- [WHAT IS BEING ASKED]
Reproduce the full set of records that follow, exactly as shown.

- [INPUT MATERIAL]
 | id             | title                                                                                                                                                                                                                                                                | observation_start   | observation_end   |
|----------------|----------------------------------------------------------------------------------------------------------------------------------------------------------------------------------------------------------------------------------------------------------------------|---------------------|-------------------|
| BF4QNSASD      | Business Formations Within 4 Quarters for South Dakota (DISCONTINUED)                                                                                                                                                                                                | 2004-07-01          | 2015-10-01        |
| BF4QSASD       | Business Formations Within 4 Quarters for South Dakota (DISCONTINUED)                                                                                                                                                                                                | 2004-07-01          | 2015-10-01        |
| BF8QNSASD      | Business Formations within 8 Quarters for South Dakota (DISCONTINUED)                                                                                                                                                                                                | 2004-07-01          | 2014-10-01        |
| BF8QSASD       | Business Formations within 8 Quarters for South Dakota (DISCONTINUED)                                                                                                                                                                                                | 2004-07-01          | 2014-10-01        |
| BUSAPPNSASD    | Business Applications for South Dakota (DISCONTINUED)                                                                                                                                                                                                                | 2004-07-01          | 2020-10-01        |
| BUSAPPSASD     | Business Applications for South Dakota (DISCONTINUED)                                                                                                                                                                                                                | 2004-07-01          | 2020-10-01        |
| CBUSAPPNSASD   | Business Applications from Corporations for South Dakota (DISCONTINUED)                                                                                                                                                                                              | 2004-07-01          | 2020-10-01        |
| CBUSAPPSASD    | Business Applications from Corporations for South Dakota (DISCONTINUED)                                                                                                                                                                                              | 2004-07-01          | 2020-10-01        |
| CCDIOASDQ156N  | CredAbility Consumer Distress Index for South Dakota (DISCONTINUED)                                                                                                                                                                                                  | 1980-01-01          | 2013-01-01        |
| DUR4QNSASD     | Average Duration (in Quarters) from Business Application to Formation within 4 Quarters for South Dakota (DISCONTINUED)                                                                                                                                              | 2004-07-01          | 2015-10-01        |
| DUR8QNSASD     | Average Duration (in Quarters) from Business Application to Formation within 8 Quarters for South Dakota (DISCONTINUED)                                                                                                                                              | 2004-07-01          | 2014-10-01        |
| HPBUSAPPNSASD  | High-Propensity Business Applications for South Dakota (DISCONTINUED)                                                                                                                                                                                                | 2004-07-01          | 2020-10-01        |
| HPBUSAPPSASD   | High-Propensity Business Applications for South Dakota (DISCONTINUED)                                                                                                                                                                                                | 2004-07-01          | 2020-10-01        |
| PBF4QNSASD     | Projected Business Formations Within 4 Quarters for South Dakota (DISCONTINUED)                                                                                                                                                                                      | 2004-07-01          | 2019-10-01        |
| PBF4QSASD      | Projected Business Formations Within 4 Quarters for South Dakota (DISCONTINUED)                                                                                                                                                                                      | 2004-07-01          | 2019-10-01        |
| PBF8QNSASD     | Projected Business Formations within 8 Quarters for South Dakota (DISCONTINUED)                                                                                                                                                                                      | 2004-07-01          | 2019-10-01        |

- [SOLUTION TO THE EXERCISE]
 | id             | title                                                                                                                                                                                                                                                                | observation_start   | observation_end   |
|----------------|----------------------------------------------------------------------------------------------------------------------------------------------------------------------------------------------------------------------------------------------------------------------|---------------------|-------------------|
| BF4QNSASD      | Business Formations Within 4 Quarters for South Dakota (DISCONTINUED)                                                                                                                                                                                                | 2004-07-01          | 2015-10-01        |
| BF4QSASD       | Business Formations Within 4 Quarters for South Dakota (DISCONTINUED)                                                                                                                                                                                                | 2004-07-01          | 2015-10-01        |
| BF8QNSASD      | Business Formations within 8 Quarters for South Dakota (DISCONTINUED)                                                                                                                                                                                                | 2004-07-01          | 2014-10-01        |
| BF8QSASD       | Business Formations within 8 Quarters for South Dakota (DISCONTINUED)                                                                                                                                                                                                | 2004-07-01          | 2014-10-01        |
| BUSAPPNSASD    | Business Applications for South Dakota (DISCONTINUED)                                                                                                                                                                                                                | 2004-07-01          | 2020-10-01        |
| BUSAPPSASD     | Business Applications for South Dakota (DISCONTINUED)                                                                                                                                                                                                                | 2004-07-01          | 2020-10-01        |
| CBUSAPPNSASD   | Business Applications from Corporations for South Dakota (DISCONTINUED)                                                                                                                                                                                              | 2004-07-01          | 2020-10-01        |
| CBUSAPPSASD    | Business Applications from Corporations for South Dakota (DISCONTINUED)                                                                                                                                                                                              | 2004-07-01          | 2020-10-01        |
| CCDIOASDQ156N  | CredAbility Consumer Distress Index for South Dakota (DISCONTINUED)                                                                                                                                                                                                  | 1980-01-01          | 2013-01-01        |
| DUR4QNSASD     | Average Duration (in Quarters) from Business Application to Formation within 4 Quarters for South Dakota (DISCONTINUED)                                                                                                                                              | 2004-07-01          | 2015-10-01        |
| DUR8QNSASD     | Average Duration (in Quarters) from Business Application to Formation within 8 Quarters for South Dakota (DISCONTINUED)                                                                                                                                              | 2004-07-01          | 2014-10-01        |
| HPBUSAPPNSASD  | High-Propensity Business Applications for South Dakota (DISCONTINUED)                                                                                                                                                                                                | 2004-07-01          | 2020-10-01        |
| HPBUSAPPSASD   | High-Propensity Business Applications for South Dakota (DISCONTINUED)                                                                                                                                                                                                | 2004-07-01          | 2020-10-01        |
| PBF4QNSASD     | Projected Business Formations Within 4 Quarters for South Dakota (DISCONTINUED)                                                                                                                                                                                      | 2004-07-01          | 2019-10-01        |
| PBF4QSASD      | Projected Business Formations Within 4 Quarters for South Dakota (DISCONTINUED)                                                                                                                                                                                      | 2004-07-01          | 2019-10-01        |
| PBF8QNSASD     | Projected Business Formations within 8 Quarters for South Dakota (DISCONTINUED)                                                                                                                                                                                      | 2004-07-01          | 2019-10-01        |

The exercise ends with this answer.